Why worry about a shift to natural gas? The concerns are twofold. First, even though its combustion produces about 50% fewer greenhouse gases (GHGs) than coal, it still produces GHGs. The push for net-zero emissions is happening at all levels of the economy. The Government of Canada has announced that Canada’s entire economy will be net-zero by 2050. In the U.S., Joe Biden’s platform has called for a net-zero electricity sector by 2035 – a mere 15 years away. The projected lifespan of a gas plant is at least 35 years, putting the forecasted closure of the Cascade project in 2058 – incompatible with a climate-transitioning world.
But CO2 is not the only GHG that results from building a gas plant. Natural gas has one main ingredient: methane, which also happens to be a potent GHG. And methane leaks: from the wellhead, from pipelines, from storage facilities. Everywhere. So if the leakage rate is more than 3% of the total methane produced, a gas plant is just as bad for the climate as a coal plant. Alberta has a major methane leakage problem, and recent studies suggest it is grossly underestimated.
Second, as major GHG emitters, gas plants are subject to a carbon price. At the moment, this expense is zero, since the price is offset by the exact amount of GHGs produced by an efficient gas plant (a full carbon-price exemption for natural gas plants, in effect). Federally, over the next 10 years, this offset drops to zero, so the Cascade plant will likely be exposed to the full impact of a very high carbon price. This makes such an investment risky, at best.

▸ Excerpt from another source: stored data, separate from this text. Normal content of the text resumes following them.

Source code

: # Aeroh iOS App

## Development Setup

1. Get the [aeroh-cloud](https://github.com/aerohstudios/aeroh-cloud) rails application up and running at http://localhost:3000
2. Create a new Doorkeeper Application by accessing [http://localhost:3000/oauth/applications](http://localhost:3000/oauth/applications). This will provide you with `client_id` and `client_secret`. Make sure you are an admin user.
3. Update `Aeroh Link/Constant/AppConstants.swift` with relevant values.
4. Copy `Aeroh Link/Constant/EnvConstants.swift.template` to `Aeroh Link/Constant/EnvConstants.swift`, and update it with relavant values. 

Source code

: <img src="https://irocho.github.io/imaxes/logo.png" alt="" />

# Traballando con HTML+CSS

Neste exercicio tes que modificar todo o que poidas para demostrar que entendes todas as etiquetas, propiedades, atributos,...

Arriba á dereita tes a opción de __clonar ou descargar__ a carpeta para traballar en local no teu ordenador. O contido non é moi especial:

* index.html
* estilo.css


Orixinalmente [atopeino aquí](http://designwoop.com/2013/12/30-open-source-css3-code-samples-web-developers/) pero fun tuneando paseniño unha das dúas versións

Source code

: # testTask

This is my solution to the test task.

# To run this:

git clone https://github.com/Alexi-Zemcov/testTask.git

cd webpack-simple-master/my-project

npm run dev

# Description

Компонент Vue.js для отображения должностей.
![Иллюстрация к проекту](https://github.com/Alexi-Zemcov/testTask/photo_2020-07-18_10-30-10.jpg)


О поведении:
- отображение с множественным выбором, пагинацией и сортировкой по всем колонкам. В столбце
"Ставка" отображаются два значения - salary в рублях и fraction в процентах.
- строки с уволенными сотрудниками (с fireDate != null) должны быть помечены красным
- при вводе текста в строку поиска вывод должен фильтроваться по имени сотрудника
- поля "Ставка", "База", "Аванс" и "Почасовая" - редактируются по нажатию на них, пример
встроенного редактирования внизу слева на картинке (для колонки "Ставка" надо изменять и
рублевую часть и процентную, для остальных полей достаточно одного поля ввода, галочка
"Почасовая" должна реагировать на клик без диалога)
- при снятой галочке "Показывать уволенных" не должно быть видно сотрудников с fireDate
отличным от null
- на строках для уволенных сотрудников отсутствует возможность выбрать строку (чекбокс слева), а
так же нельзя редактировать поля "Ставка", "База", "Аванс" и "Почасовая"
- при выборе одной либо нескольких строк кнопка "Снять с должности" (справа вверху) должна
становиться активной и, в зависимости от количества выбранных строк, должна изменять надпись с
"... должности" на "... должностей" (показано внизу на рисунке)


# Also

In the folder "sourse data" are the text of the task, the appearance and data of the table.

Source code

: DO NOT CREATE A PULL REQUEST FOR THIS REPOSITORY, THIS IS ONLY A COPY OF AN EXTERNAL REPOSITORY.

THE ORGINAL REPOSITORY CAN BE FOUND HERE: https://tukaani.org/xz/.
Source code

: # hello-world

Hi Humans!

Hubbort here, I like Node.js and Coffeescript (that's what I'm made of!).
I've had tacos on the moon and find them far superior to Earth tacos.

Investors, and in particular pension funds, around the world are increasingly wary of this type of investment. This isn’t just a bad bet for the future; it’s been a horrific bet in the past. A recent study compared returns on fossil fuels versus renewables over the last five years. And surprise! Renewable energy paid back handsomely compared to fossil fuels, and was less volatile. As investors wake to the reality of the carbon transition, this difference will be only more apparent. Mark Carney, former head of the Bank of Canada and the Bank of England, has stated that pension funds that ignore these investment realities risk ending up with portfolios full of worthless assets. And he’s pretty smart.
So not investing in fossil fuels is not only the moral thing to do, it is also the financially wise thing to do.
The people at OPTrust have begun to recognize this. They’ve created multiple reports, with pretty graphs and rosy statements about supporting the Paris Agreement. But this statement rings out: “Emission reduction targets are not today’s objective.” Like many other organizations, they are unwilling to walk the talk.
Ontarian pensioners deserve better, and they should demand it. They deserve investments they can be proud of, that support their growing grandchildren, and that support a survivable planet.
Joe Vipond is an emergency physician in Calgary and the president of the Canadian Association of Physicians for the Environment.
Adam Scott is director of Shift Action for Pension Wealth and Planet Health - an initiative working to protect pensions and the climate by bringing together beneficiaries and their pension funds to engage on the climate crisis.